Rientra nelle pratiche del comportamento la complessa figura del tedesco Joseph Beuys, artista-sciamano officiante verso il pubblico, le cui azioni hanno lo scopo di riattivare le energie assopite del mondo attraverso i suoi ready-made, che utilizza con una concezione decisamente animista. In Coyote: I like America and America likes me si reclude negli spazi di una galleria newyorkese con il suo “bastone eurasiatico” – l’immancabile amuleto insieme al cappello di feltro che sottolinea il suo volto scavato e penetrante – e interagisce con un coyote che da belva feroce diventa animale mansueto.
Travestimenti
Tra le linee di ricerca della body art, le poetiche legate al travestitismo e all’ambiguità sessuale introducono nell’arte il desiderio e la dimensione dell’immaginario attraverso vere e proprie mise en scène.

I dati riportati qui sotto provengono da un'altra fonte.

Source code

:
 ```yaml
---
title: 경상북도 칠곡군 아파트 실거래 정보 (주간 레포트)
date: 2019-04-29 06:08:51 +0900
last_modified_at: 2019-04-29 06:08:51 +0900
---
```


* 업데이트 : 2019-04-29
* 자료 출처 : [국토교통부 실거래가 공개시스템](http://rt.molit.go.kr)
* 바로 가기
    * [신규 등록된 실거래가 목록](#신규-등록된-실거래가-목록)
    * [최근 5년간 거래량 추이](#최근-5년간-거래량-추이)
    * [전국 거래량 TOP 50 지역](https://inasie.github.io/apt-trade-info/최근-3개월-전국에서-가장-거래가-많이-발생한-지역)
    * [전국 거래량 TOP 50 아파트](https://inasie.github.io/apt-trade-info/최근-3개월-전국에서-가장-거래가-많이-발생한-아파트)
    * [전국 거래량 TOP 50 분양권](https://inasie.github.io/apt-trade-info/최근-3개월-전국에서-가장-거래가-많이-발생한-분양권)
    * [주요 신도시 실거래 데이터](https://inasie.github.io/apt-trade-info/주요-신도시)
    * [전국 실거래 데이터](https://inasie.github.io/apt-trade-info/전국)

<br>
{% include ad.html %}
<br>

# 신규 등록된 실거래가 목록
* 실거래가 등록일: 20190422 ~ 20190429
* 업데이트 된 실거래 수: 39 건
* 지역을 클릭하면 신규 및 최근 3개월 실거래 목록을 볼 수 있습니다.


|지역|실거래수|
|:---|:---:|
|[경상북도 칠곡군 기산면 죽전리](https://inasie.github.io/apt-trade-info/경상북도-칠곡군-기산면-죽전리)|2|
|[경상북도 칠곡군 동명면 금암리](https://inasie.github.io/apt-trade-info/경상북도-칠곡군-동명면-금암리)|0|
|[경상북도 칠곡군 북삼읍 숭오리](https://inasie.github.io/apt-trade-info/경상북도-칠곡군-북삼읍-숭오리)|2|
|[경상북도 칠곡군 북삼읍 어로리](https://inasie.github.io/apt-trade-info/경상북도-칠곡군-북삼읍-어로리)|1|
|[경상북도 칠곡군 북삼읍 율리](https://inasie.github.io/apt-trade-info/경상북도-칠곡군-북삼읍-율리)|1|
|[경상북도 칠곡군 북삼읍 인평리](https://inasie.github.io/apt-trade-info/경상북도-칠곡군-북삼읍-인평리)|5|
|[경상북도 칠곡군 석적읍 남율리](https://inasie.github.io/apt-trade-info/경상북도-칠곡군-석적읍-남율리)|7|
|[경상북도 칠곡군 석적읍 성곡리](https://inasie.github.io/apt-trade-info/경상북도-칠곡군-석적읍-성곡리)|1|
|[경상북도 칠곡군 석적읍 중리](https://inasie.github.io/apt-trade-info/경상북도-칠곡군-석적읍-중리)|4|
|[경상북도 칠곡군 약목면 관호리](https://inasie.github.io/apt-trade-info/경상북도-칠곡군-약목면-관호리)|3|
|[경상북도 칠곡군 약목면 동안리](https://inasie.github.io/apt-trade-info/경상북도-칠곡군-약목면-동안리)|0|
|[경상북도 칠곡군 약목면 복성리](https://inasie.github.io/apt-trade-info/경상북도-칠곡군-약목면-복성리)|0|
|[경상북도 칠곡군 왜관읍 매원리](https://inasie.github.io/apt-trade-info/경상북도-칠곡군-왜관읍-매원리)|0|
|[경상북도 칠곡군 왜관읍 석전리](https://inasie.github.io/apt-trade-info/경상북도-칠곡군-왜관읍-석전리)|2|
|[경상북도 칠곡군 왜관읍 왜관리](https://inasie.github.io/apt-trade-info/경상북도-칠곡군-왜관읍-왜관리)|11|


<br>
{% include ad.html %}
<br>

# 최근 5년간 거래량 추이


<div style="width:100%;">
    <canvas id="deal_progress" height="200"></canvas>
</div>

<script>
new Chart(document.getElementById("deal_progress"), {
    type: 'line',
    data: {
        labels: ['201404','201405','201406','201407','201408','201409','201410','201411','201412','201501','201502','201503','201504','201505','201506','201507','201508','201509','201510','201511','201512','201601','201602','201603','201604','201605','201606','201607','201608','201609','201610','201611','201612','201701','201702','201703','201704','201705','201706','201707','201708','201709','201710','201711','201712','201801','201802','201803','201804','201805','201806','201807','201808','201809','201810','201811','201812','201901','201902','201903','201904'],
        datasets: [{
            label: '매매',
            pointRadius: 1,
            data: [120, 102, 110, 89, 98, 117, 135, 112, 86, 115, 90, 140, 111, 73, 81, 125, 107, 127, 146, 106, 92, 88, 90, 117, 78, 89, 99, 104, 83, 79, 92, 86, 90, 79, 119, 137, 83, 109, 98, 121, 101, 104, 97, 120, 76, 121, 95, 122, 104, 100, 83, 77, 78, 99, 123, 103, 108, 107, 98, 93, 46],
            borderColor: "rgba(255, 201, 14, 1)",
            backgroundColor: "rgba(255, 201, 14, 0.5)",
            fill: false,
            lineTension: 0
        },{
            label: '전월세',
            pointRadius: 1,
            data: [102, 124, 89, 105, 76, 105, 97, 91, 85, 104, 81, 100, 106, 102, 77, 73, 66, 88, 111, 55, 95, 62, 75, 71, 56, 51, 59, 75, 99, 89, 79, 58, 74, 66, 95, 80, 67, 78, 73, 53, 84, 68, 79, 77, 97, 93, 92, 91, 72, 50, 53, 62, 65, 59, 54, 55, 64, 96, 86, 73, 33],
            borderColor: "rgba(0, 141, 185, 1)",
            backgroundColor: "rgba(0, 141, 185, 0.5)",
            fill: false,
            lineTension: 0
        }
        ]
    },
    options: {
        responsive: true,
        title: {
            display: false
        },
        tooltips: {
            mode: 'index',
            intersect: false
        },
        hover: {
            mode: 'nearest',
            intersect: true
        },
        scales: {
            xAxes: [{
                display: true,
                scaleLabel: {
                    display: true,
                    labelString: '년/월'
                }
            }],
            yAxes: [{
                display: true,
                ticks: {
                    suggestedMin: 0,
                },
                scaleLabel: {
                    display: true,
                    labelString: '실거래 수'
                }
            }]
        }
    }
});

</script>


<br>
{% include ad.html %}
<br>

Nel 1971 si tiene al Kunstmuseum di Lucerna la collettiva Transformer cui partecipano lo svizzero Urs Luthi con i suoi travestimenti androgini e femminili, che truccato in modo eccessivo e kitsch, ammicca verso l’obiettivo fotografico con la stessa sfuggente enigmaticità di Rrose Sélavy e l’italiano Luigi Ontani, protagonista di sovraccarichi tableaux vivant, che ripercorre un repertorio eterogeneo di iconografie, miti e personaggi, passando in rassegna, con ironico narcisismo, tutti gli stereotipi della cultura artistica. La coppia Gilbert&George, (Gilbert Proesch, 1943; George Passmore, 1942), due gentlemen vestiti alla maniera inglese, con inimitabile humour, caustico e paradossale, trasformano ogni azione quotidiana in living sculture. Sono gli anni della liberalizzazione del comportamento, del trasformismo nei fenomeni di costume e dell’ambivalenza sessuale che segnano la fine di ogni rigidità imposta al corpo dalle convenzioni.